In questo libro le voci, a dire il vero, sono due, quella narrante dell’autore e, alla fine di ogni breve capitoletto, il commento di un nutrizionista, sicuramente amico della voce narrante perché oltre a condividerne la comune origine napoletana sembra adottarne anche visioni e abitudini. Interventi comunque utili, tecnici e interessanti.
Il libro, ben lontano dall’essere un testo di ricette (che comunque alla fine fanno capolino, in appendice) è un’occasione per rielaborare sapori e prodotti tipici dell’esperienza di Erri, che sottolinea l’importanza e il ruolo forte che alcuni piatti hanno avuto nella sua esperienza e formazione. Il testo è leggero, non ha una struttura particolarmente articolata, ripercorre in modo cronologico alcune tappe significative della sua vita dove il cibo è una sorta di colonna sonora (sapora, stavo per scrivere) spesso intrigante e curiosa.

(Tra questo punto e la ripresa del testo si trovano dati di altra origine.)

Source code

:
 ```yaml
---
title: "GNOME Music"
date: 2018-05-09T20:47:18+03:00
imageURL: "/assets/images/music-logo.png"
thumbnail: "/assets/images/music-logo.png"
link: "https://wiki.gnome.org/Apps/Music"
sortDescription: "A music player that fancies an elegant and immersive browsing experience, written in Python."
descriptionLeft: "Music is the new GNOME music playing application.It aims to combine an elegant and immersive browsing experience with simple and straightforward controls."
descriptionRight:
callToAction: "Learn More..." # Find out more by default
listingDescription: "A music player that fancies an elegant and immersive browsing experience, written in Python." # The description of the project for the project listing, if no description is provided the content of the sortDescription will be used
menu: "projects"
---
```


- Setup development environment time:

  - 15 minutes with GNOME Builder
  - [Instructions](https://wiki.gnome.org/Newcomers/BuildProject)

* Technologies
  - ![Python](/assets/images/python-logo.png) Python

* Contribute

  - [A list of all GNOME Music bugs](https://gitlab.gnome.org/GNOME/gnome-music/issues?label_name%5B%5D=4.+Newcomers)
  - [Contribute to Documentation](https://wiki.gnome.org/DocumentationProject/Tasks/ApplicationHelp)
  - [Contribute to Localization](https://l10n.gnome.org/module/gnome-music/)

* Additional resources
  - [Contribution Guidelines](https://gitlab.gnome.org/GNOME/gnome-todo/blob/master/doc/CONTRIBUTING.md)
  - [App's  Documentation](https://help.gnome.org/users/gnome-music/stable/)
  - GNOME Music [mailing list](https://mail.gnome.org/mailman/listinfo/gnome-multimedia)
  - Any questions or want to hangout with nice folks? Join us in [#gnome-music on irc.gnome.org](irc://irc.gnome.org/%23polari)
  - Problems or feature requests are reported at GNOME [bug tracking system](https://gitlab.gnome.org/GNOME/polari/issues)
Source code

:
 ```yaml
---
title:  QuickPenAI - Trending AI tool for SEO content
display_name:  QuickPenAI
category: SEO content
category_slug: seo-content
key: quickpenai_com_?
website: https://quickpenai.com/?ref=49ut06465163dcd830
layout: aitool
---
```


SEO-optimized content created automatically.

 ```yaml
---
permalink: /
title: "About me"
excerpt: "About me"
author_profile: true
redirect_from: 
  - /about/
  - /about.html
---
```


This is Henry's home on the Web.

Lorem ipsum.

Si ripercorre, in un certo senso, il De Luca che ben si conosce, dai suoi inizi militanti in LC, durante i primi anni di lavoro, poi l’esperienza solidale con i viaggi in Jugoslavia, durante l’epoca cruenta del conflitto a metà anni 90; emergono poi le sue passioni intense, come quella per il testo biblico ruminato anche in carenza di fede e poi le scalate, la vita solitaria e la scelta quasi estrema di vivere ai margini di una comoda vita da autore ormai affermato.
Certo, un testo non fondamentale e sorge il dubbio che ormai di un autore si debba pubblicare quasi tutto, elenco della spesa compreso, per non condannarlo troppo presto all’oblio; ma può essere un’occasione interessante per riflettere, anche noi, su questo gesto antico e così sapido che ogni giorno, a tavola, condisce e sostiene la nostra vita.